### WORK REQUEST
For each line below that holds the word "сложные", make a copy.

### THE DATA
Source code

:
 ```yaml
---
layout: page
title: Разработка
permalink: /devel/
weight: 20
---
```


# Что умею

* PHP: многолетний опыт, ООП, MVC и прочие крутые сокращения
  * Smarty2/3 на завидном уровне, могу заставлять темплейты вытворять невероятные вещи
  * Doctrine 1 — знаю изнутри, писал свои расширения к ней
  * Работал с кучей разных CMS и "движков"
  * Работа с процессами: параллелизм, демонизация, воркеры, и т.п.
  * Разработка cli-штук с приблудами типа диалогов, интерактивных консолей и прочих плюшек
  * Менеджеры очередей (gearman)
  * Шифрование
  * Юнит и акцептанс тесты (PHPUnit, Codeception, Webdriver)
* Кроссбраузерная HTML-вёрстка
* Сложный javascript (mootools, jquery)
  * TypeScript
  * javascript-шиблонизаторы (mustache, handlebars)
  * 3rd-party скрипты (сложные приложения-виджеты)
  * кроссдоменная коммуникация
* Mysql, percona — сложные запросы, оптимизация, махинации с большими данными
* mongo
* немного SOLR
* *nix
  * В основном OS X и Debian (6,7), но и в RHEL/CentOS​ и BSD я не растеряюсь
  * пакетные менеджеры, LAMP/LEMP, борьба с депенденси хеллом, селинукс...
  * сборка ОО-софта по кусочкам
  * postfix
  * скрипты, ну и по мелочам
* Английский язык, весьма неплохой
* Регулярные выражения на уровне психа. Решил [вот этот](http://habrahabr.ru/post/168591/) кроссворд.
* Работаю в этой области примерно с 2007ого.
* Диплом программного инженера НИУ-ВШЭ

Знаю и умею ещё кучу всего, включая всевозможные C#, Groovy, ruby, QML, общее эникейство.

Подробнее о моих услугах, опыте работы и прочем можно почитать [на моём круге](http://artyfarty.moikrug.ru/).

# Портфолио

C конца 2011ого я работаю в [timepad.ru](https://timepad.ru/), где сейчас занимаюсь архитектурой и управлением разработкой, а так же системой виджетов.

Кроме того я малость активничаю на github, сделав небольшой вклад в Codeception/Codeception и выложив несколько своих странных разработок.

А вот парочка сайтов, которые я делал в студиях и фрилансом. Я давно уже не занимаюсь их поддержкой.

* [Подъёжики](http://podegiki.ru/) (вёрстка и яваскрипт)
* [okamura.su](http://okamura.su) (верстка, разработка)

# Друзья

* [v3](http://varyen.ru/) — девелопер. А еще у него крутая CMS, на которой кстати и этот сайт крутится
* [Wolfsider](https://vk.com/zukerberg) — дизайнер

### WRITTEN ANSWER
  * 3rd-party скрипты (сложные приложения-виджеты)
* Mysql, percona — сложные запросы, оптимизация, махинации с большими данными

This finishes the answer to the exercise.